Sur la remise de document
Eu égard à la solution du litige, il sera fait droit à la demande de la salariée de remise d'un bulletin de salaire récapitulatif, conforme aux dispositions du présent arrêt, sans qu'il soit besoin de prononcer une astreinte. Le jugement sera infirmé en ce qu'il statue sur la remise de document et confirmé en ce qu'il déboute la salariée de sa demande d'astreinte.
Sur le remboursement des indemnités de chômage versées à la salariée
En application de l'article L. 1235-4 du code du travail, il y a lieu d'ordonner le remboursement par la société aux organismes concernés, des indemnités de chômage qu'ils ont versées à la salariée du jour de son licenciement au jour de l'arrêt et ce, dans la limite de six mois d'indemnités.
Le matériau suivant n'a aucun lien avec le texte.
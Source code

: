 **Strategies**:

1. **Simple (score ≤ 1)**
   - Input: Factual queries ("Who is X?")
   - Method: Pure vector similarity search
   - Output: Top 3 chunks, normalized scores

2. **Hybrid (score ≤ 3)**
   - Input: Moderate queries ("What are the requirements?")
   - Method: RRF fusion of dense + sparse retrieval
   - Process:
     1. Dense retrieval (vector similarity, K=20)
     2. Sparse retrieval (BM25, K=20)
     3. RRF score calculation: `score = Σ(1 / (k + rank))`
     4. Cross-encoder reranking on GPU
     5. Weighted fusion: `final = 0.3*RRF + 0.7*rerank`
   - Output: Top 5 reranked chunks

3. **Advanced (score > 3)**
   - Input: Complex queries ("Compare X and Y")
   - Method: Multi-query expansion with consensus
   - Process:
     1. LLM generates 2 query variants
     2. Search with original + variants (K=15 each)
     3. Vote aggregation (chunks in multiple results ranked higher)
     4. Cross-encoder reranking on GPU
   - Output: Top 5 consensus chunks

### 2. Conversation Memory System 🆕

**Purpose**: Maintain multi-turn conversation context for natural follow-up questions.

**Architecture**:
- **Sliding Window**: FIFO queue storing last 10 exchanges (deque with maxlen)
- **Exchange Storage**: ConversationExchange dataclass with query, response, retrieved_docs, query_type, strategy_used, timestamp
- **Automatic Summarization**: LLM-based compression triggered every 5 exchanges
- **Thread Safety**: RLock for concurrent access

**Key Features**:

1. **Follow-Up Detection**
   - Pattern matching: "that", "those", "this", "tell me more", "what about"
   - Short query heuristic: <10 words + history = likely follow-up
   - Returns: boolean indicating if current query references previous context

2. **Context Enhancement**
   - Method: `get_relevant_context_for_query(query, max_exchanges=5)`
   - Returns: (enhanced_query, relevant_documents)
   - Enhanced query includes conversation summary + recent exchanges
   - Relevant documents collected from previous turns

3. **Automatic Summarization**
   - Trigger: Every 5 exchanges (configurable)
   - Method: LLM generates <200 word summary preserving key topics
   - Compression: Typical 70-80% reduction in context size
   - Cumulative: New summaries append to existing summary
Sur les dépens et les frais irrépétibles
Eu égard à la solution du litige, le jugement sera infirmé en ce qu'il statue sur les dépens et les frais irrépétibles.
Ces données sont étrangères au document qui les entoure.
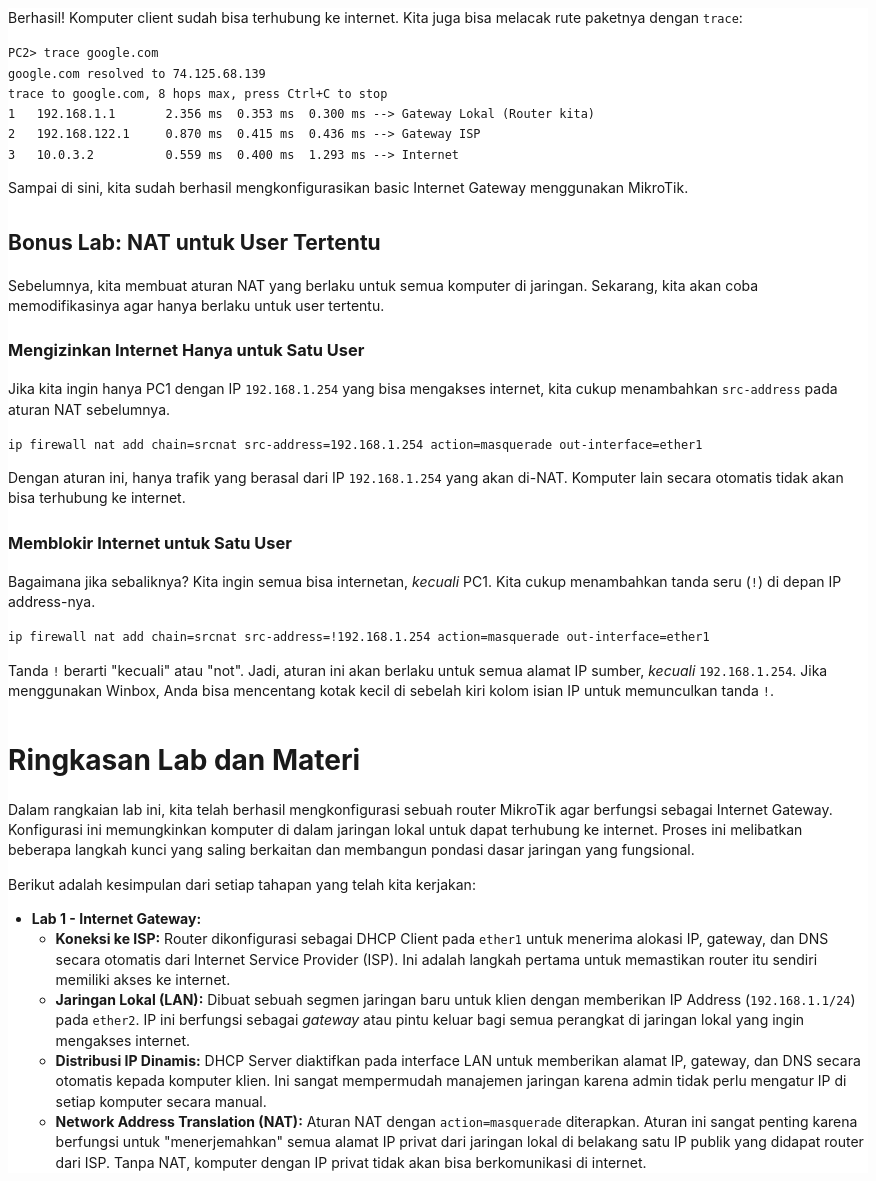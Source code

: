 Berhasil! Komputer client sudah bisa terhubung ke internet. Kita juga bisa melacak rute paketnya dengan `trace`:

```text
PC2> trace google.com
google.com resolved to 74.125.68.139
trace to google.com, 8 hops max, press Ctrl+C to stop
1   192.168.1.1       2.356 ms  0.353 ms  0.300 ms --> Gateway Lokal (Router kita)
2   192.168.122.1     0.870 ms  0.415 ms  0.436 ms --> Gateway ISP
3   10.0.3.2          0.559 ms  0.400 ms  1.293 ms --> Internet
```

Sampai di sini, kita sudah berhasil mengkonfigurasikan basic Internet Gateway menggunakan MikroTik.

## Bonus Lab: NAT untuk User Tertentu

Sebelumnya, kita membuat aturan NAT yang berlaku untuk semua komputer di jaringan. Sekarang, kita akan coba memodifikasinya agar hanya berlaku untuk user tertentu.

### Mengizinkan Internet Hanya untuk Satu User
Jika kita ingin hanya PC1 dengan IP `192.168.1.254` yang bisa mengakses internet, kita cukup menambahkan `src-address` pada aturan NAT sebelumnya.

```bash
ip firewall nat add chain=srcnat src-address=192.168.1.254 action=masquerade out-interface=ether1
```

Dengan aturan ini, hanya trafik yang berasal dari IP `192.168.1.254` yang akan di-NAT. Komputer lain secara otomatis tidak akan bisa terhubung ke internet.

### Memblokir Internet untuk Satu User
Bagaimana jika sebaliknya? Kita ingin semua bisa internetan, *kecuali* PC1. Kita cukup menambahkan tanda seru (`!`) di depan IP address-nya.

```bash
ip firewall nat add chain=srcnat src-address=!192.168.1.254 action=masquerade out-interface=ether1
```

Tanda `!` berarti "kecuali" atau "not". Jadi, aturan ini akan berlaku untuk semua alamat IP sumber, *kecuali* `192.168.1.254`. Jika menggunakan Winbox, Anda bisa mencentang kotak kecil di sebelah kiri kolom isian IP untuk memunculkan tanda `!`.

# Ringkasan Lab dan Materi
Dalam rangkaian lab ini, kita telah berhasil mengkonfigurasi sebuah router MikroTik agar berfungsi sebagai Internet Gateway. Konfigurasi ini memungkinkan komputer di dalam jaringan lokal untuk dapat terhubung ke internet. Proses ini melibatkan beberapa langkah kunci yang saling berkaitan dan membangun pondasi dasar jaringan yang fungsional.

Berikut adalah kesimpulan dari setiap tahapan yang telah kita kerjakan:
* **Lab 1 - Internet Gateway:**
    * **Koneksi ke ISP:** Router dikonfigurasi sebagai DHCP Client pada `ether1` untuk menerima alokasi IP, gateway, dan DNS secara otomatis dari Internet Service Provider (ISP). Ini adalah langkah pertama untuk memastikan router itu sendiri memiliki akses ke internet.
    * **Jaringan Lokal (LAN):** Dibuat sebuah segmen jaringan baru untuk klien dengan memberikan IP Address (`192.168.1.1/24`) pada `ether2`. IP ini berfungsi sebagai *gateway* atau pintu keluar bagi semua perangkat di jaringan lokal yang ingin mengakses internet.
    * **Distribusi IP Dinamis:** DHCP Server diaktifkan pada interface LAN untuk memberikan alamat IP, gateway, dan DNS secara otomatis kepada komputer klien. Ini sangat mempermudah manajemen jaringan karena admin tidak perlu mengatur IP di setiap komputer secara manual.
    * **Network Address Translation (NAT):** Aturan NAT dengan `action=masquerade` diterapkan. Aturan ini sangat penting karena berfungsi untuk "menerjemahkan" semua alamat IP privat dari jaringan lokal di belakang satu IP publik yang didapat router dari ISP. Tanpa NAT, komputer dengan IP privat tidak akan bisa berkomunikasi di internet.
La société sera condamnée aux dépens de première instance et d'appel ainsi qu'à payer à la salariée la somme de 2 500 euros à titre d'indemnité sur le fondement de l'article 700 du code de procédure civile.
PAR CES MOTIFS
La cour,
INFIRME le jugement en ce qu'il dit le licenciement fondé sur une faute grave, déboute Mme [W] [A] de ses demandes d'indemnité compensatrice de préavis et congés payés afférents, d'indemnité légale de licenciement, de rappel de salaire et congés payés afférents au titre de la mise à pied à titre conservatoire, d'indemnité pour licenciement sans cause réelle et sérieuse et de remise de document et en ce qu'il statue sur les dépens et les frais irrépétibles,
Statuant à nouveau sur les chefs infirmés,
DIT que le licenciement n'est pas fondé sur une cause réelle et sérieuse,
CONDAMNE la société ICTS France à payer à Mme [W] [A] les sommes suivantes :
* 5 878,47 euros à titre d'indemnité compensatrice de préavis,
* 587,84 euros à titre d'indemnité compensatrice de congés payés incidents,
* 7 586,88 euros à titre d'indemnité légale de licenciement,
* 2 287,60 euros à titre de rappel de salaire sur la mise à pied conservatoire,
* 228,76 euros au titre de l'indemnité compensatrice de congés payés incidents,
* 17 500 euros à titre d'indemnité pour licenciement sans cause réelle et sérieuse,
ORDONNE à la société ICTS France la remise à Mme [W] [A] d'un bulletin de salaire récapitulatif, conforme aux dispositions du présent arrêt,
CONFIRME le jugement pour le surplus des dispositions,
Y ajoutant,
ORDONNE le remboursement par la société ICTS France aux organismes concernés, des indemnités de chômage qu'ils ont versées à Mme [W] [A] du jour de son licenciement au jour de l'arrêt et ce, dans la limite de six mois d'indemnités,
CONDAMNE la société ICTS France aux entiers dépens de l'instance,
CONDAMNE la société ICTS France à payer à Mme [W] [A] la somme de 2 500 euros à titre d'indemnité sur le fondement de l'article 700 du code de procédure civile,
DÉBOUTE les parties des autres demandes.